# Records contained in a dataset
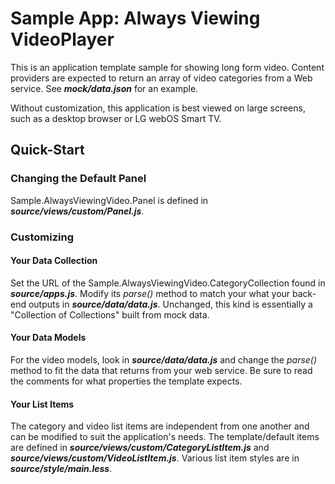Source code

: Sample App: Always Viewing VideoPlayer
=========

This is an application template sample for showing long form video.  Content providers are expected to return an array of video categories from a Web service.  See ***mock/data.json*** for an example.

Without customization, this application is best viewed on large screens, such as a desktop browser or LG webOS Smart TV.

## Quick-Start

### Changing the Default Panel
Sample.AlwaysViewingVideo.Panel is defined in ***source/views/custom/Panel.js***.

### Customizing
#### Your Data Collection
Set the URL of the Sample.AlwaysViewingVideo.CategoryCollection found in ***source/apps.js***.  Modify its *parse()* method to match your what your back-end outputs in ***source/data/data.js***.  Unchanged, this kind is essentially a "Collection of Collections" built from mock data.

#### Your Data Models
For the video models, look in ***source/data/data.js*** and change the *parse()* method to fit the data that returns from your web service.  Be sure to read the comments for what properties the template expects.

#### Your List Items
The category and video list items are independent from one another and can be modified to suit the application's needs.  The template/default items are defined in ***source/views/custom/CategoryListItem.js*** and ***source/views/custom/VideoListItem.js***.  Various list item styles are in ***source/style/main.less***.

# ACTIVITY
Print all of the data exactly, and do not carry over any pictures.

# EXERCISE ANSWER
Source code

: Sample App: Always Viewing VideoPlayer
=========

This is an application template sample for showing long form video.  Content providers are expected to return an array of video categories from a Web service.  See ***mock/data.json*** for an example.

Without customization, this application is best viewed on large screens, such as a desktop browser or LG webOS Smart TV.

## Quick-Start

### Changing the Default Panel
Sample.AlwaysViewingVideo.Panel is defined in ***source/views/custom/Panel.js***.

### Customizing
#### Your Data Collection
Set the URL of the Sample.AlwaysViewingVideo.CategoryCollection found in ***source/apps.js***.  Modify its *parse()* method to match your what your back-end outputs in ***source/data/data.js***.  Unchanged, this kind is essentially a "Collection of Collections" built from mock data.

#### Your Data Models
For the video models, look in ***source/data/data.js*** and change the *parse()* method to fit the data that returns from your web service.  Be sure to read the comments for what properties the template expects.

#### Your List Items
The category and video list items are independent from one another and can be modified to suit the application's needs.  The template/default items are defined in ***source/views/custom/CategoryListItem.js*** and ***source/views/custom/VideoListItem.js***.  Various list item styles are in ***source/style/main.less***.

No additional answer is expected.